Your next example does something completely different, reading the single next char from the input-stream into *str1:

char str1[50];
scanf("%c",str1[0]);

That's probably not what you wanted.

Additional note: Always check how many fields where assigned, that's the return-value of scanf.

Answer 3

When you declare an array such as char str1[50], memory for the array is allocated on the stack and looks like:

str1
+----+----+----+----+----+----+----+
| 0  | 1  |   ........   | 48 | 49 |
+----+----+----+----+----+----+----+

Now, if you take the elements of the array, they are:

str1[0]
+----+----+----+----+----+----+----+
| 0  | 1  |   ........   | 48 | 49 |
+----+----+----+----+----+----+----+

     str1[1]
+----+----+----+----+----+----+----+
| 0  | 1  |   ........   | 48 | 49 |
+----+----+----+----+----+----+----+

etc.

For arrays like that, it so happens that the address of str1 is the same as the address of str1[0].

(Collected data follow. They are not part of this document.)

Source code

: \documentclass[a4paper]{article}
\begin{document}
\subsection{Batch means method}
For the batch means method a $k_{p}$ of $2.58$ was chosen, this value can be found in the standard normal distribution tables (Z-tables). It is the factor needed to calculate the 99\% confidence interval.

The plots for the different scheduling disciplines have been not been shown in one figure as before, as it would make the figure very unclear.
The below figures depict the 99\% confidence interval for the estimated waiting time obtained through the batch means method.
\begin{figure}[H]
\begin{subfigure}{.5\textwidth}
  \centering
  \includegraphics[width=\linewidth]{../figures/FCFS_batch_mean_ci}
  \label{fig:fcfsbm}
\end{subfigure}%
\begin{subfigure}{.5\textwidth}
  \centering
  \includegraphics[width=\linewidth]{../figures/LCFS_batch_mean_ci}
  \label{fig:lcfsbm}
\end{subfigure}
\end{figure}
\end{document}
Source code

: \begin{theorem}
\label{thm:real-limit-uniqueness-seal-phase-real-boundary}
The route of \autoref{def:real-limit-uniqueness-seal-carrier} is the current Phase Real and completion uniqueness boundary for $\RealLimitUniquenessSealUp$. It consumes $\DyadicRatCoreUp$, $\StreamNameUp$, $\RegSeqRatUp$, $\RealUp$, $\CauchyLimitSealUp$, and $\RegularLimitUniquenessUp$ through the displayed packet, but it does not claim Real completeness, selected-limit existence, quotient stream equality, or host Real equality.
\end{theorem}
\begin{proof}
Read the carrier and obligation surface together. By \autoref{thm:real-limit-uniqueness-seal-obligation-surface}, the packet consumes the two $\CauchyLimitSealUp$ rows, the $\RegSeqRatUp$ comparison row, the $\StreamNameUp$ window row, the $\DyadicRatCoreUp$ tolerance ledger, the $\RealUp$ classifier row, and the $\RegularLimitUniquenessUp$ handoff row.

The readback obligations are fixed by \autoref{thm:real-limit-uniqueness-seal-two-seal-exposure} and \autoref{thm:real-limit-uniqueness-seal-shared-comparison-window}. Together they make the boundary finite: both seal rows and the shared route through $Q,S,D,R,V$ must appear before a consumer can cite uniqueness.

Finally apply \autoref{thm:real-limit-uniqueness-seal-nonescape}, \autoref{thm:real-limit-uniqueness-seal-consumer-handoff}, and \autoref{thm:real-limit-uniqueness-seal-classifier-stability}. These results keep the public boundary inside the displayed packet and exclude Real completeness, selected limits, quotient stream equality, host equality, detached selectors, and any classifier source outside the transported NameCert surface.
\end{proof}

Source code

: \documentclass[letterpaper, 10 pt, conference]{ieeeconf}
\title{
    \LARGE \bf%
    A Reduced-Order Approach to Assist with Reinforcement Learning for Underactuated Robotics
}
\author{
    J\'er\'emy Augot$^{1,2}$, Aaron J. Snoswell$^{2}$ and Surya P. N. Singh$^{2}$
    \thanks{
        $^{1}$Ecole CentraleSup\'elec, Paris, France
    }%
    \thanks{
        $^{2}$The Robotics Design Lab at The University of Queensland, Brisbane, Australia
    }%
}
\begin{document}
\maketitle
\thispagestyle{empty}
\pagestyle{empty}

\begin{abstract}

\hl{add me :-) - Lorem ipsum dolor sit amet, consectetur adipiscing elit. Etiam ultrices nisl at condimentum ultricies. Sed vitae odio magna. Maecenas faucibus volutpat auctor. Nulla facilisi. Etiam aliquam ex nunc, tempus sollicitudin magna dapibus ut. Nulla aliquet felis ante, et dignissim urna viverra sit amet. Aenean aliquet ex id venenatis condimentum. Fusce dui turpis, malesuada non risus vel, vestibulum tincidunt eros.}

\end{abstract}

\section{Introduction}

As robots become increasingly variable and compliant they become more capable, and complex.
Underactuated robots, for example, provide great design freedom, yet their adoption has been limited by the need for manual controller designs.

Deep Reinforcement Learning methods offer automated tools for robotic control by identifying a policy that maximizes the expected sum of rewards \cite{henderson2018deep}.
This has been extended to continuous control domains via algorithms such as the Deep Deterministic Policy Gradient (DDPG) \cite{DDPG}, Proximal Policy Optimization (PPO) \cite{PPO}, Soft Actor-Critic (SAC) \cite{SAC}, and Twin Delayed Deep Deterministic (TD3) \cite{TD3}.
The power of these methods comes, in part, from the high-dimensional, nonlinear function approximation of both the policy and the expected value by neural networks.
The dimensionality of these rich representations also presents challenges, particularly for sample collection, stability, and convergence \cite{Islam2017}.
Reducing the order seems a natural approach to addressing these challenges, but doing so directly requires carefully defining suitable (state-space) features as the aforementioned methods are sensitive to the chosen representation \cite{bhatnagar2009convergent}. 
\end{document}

Synantically, the correct way of using using scanf is:

scanf("%s", str1);

or

scanf("%s", &str1[0]);

It works with

scanf("%s", &str1);

since &str1 and &str1[0] are the same.

They won't work if you use a dynamically allocated array.

char* str2 = malloc(50);

Let's say the value returned by malloc is AAA

The memory layout for str2 looks like:

str2
+-----+
| AAA |
+-----+

The memory at address AAA looks like:

+----+----+----+----+----+----+----+
| 0  | 1  |   ........   | 48 | 49 |
+----+----+----+----+----+----+----+

The elements of the array are located starting at AAA.

str2[0]
+----+----+----+----+----+----+----+
| 0  | 1  |   ........   | 48 | 49 |
+----+----+----+----+----+----+----+

     str2[1]
+----+----+----+----+----+----+----+
| 0  | 1  |   ........   | 48 | 49 |
+----+----+----+----+----+----+----+

For this case, &str2 is not the same as &str2[0]. If you use:

scanf("%s", &str2);

you will experience undefined behavior.

Answer 4

In my opinion, the real issue here is that C / C++ treats array names as references rather than values, combined with the fact that some C / C++ compilers will treat an explicit reference to an array name, such as &str, the same as str. For example with the following code, some 32 bit compilers (Visual C/C++ 4.0) will output 32 for sizeof str1 and 32 for size of &str1, while others (Visual Studio 2005 or later) will output 32 for sizeof str1 and 4 for sizeof &str1

#include <stdio.h>
main()
{
char str1[32];
    printf("%d %d\n", sizeof(str1), sizeof(&str1));
    return (0);
}